More attention shall now be directed toward the importance of income tax basis considerations in estate planning due to the narrowing between the estate tax rates and the income tax rates. In fact, in most estates worth less than $ 5.34 million, estate taxes are no longer an issue. Now, income taxes loom large, primarily because of the lack of attention on the income basis (Ie cost or adjusted basis) of capital assets. Also state estate taxes have become critically important because of the lower $ 1 million threshold for tax in states like Massachusetts.
The bad news for most middle-class taxpayers is that for years they've been fed a steady diet of estate tax minimizing wills and trusts. Worse yet, they hang onto outdated documents for many years, thinking they are done with their estate planning and not wanting to be bothered. Sadly, these old documents will no longer serve their intended purpose of tax minimization. A major problem is also created when federal tax minimization plans, unless they are updated, will cause a completely avoidable Massachusetts tax for a married couple. While there may be no federal estate tax savings with these documents, because very few middle-class taxpayers will ever pay estate tax, the documents will increase income taxes for their heirs upon sale of appreciated assets. Moreover in Massachusetts, there may not only be a completely avoidable tax on an additional one million dollars, but it may also trigger a large, completely avoidable Massachusetts estate tax on the first death.
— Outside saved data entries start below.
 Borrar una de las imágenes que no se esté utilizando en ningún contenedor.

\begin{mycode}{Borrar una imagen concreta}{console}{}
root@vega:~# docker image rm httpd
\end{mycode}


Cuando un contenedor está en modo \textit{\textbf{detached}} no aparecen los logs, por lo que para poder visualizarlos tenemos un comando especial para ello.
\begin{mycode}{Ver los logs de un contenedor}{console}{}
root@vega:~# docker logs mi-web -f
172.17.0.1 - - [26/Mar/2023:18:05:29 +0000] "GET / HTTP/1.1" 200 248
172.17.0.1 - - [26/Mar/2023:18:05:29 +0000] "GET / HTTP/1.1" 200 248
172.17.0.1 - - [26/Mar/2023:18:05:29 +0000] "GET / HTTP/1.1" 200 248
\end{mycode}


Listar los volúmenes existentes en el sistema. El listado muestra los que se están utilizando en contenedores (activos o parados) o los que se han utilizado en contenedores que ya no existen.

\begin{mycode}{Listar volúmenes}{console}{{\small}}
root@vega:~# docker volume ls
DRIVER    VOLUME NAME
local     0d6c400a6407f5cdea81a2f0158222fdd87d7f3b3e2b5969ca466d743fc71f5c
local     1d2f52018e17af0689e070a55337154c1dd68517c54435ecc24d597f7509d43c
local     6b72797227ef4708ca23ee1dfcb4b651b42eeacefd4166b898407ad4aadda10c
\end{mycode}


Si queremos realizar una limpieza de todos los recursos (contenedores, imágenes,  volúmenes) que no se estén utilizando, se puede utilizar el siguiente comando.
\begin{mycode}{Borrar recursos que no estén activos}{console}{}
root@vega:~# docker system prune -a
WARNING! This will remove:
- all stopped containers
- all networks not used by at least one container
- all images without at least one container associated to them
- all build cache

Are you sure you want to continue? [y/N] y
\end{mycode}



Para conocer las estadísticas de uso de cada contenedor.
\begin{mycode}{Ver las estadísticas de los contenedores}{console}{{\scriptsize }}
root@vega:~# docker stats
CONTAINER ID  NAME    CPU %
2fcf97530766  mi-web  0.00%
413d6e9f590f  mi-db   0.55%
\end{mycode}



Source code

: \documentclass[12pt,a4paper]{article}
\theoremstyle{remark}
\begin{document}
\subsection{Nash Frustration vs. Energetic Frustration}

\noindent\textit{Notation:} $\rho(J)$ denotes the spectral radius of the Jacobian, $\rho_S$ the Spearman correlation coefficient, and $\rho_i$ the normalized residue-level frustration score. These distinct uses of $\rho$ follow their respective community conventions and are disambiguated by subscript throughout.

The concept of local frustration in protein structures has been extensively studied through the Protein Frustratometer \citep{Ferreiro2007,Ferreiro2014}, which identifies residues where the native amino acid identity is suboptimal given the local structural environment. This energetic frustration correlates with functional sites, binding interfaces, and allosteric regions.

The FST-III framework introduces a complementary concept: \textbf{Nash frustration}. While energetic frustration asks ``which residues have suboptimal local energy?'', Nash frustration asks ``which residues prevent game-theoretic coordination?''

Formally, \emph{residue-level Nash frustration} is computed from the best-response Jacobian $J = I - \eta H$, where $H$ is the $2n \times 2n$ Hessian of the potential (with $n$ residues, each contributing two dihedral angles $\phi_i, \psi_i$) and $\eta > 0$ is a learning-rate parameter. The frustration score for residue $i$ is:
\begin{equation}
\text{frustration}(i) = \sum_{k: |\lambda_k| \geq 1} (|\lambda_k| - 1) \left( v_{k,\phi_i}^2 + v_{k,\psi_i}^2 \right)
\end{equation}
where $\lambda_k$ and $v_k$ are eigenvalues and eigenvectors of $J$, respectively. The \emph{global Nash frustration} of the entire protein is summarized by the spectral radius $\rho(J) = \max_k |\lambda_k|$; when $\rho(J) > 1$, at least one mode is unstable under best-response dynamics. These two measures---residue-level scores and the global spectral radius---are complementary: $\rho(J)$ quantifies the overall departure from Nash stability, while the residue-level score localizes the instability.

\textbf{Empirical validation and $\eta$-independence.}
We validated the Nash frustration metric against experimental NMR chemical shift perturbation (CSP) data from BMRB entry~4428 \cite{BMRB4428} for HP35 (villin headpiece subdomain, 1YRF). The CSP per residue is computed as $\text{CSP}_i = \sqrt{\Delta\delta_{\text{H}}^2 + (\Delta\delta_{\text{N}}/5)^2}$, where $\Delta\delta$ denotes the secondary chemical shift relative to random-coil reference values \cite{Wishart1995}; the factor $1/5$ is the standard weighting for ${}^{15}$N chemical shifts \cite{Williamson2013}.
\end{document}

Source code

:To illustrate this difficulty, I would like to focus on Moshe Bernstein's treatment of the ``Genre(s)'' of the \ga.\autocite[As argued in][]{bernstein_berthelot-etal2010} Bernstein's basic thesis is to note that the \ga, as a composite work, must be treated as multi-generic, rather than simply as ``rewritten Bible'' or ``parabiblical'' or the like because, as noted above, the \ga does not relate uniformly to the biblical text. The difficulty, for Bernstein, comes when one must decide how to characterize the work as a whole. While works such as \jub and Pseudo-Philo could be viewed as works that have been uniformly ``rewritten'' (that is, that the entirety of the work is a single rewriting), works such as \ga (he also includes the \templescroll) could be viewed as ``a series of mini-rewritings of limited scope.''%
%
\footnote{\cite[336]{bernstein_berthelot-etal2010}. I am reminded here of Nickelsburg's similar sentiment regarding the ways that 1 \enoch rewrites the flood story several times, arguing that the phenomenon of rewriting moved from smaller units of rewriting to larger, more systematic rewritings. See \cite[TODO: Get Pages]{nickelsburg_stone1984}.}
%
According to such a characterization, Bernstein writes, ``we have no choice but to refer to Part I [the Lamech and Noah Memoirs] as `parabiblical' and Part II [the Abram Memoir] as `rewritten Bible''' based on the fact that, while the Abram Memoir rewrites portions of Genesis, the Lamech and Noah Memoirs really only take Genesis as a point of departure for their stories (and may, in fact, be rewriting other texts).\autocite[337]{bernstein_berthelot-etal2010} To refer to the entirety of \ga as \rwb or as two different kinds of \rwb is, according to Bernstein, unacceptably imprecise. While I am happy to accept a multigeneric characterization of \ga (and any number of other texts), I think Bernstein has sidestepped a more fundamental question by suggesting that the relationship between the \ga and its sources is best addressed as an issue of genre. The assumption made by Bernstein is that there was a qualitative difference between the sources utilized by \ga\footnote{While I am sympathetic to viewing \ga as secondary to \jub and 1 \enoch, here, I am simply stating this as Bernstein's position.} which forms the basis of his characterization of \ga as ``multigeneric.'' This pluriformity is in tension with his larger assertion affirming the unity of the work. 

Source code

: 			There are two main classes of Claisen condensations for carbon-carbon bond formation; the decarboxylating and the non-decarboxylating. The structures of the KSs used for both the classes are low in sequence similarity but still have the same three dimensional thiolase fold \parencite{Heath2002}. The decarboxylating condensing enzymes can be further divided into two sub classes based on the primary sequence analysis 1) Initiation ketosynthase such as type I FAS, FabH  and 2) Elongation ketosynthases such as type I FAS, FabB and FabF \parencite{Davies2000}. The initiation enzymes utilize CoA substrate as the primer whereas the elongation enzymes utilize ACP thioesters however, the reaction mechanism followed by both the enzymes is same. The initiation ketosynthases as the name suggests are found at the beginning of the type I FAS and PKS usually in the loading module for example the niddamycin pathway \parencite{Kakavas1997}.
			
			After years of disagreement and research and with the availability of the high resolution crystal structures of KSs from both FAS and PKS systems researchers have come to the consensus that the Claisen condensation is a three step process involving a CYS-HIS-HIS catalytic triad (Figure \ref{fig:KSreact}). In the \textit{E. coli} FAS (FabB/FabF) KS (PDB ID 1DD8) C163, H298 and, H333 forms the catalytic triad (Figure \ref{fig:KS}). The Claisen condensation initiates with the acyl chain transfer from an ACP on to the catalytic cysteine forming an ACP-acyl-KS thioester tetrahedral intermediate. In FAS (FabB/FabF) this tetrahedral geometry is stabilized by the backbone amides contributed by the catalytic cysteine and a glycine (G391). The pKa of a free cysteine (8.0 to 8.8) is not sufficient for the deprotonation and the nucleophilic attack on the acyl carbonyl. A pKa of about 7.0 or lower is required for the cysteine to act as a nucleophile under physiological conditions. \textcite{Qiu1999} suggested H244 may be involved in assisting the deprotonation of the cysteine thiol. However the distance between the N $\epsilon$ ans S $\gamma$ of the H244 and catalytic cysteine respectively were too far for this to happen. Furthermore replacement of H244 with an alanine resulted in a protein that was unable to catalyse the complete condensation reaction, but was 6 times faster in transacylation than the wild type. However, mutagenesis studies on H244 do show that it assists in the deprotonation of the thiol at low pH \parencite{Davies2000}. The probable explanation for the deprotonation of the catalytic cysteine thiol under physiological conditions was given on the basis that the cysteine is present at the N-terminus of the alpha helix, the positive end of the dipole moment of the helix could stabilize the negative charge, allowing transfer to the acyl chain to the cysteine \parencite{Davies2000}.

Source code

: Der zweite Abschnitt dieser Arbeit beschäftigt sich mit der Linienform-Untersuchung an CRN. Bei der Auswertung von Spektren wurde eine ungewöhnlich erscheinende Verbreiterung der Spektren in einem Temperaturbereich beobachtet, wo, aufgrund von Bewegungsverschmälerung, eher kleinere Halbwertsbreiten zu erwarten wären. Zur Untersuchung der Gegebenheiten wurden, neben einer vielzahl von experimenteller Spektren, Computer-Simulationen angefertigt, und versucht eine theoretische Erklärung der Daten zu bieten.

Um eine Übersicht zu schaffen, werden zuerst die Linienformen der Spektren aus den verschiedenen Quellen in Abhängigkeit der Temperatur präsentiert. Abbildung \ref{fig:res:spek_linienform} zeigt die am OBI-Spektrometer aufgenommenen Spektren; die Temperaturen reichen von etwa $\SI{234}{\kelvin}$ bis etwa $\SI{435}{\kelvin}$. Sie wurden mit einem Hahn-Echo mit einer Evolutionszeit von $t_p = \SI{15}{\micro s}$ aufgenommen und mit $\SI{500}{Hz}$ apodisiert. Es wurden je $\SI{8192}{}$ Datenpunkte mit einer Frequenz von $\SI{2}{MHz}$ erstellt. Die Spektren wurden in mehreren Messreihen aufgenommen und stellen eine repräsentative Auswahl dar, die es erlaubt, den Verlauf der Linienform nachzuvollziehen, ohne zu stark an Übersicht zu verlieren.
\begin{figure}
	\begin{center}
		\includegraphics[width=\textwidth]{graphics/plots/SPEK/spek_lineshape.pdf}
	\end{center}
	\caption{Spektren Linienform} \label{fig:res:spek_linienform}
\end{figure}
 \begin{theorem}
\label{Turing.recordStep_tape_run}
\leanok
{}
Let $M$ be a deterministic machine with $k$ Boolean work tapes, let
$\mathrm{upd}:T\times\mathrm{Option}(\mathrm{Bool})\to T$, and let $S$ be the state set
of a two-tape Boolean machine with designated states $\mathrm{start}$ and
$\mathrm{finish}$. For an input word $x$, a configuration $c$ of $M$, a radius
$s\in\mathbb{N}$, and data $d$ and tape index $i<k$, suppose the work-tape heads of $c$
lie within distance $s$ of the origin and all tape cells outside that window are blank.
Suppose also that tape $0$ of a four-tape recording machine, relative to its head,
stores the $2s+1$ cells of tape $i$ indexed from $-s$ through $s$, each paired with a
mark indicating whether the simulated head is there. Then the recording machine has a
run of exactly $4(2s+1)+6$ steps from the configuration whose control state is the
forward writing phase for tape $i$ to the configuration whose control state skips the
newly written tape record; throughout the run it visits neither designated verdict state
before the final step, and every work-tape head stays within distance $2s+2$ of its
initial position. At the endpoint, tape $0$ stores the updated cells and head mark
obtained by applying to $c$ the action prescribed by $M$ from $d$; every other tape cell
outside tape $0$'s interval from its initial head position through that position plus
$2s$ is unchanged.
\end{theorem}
Bottom line: the game starts anew. Let's focus on income tax minimization for most taxpayers and forget about tax minimization. Unless your estate is worth more than $ 5.34 million, your biggest risk is Massachusetts estate tax as well as overpaying income taxes due to inattention to income tax basis planning in your wills and trusts. Don't make that mistake. Review your documents today so that you eliminate these lurking tax problems.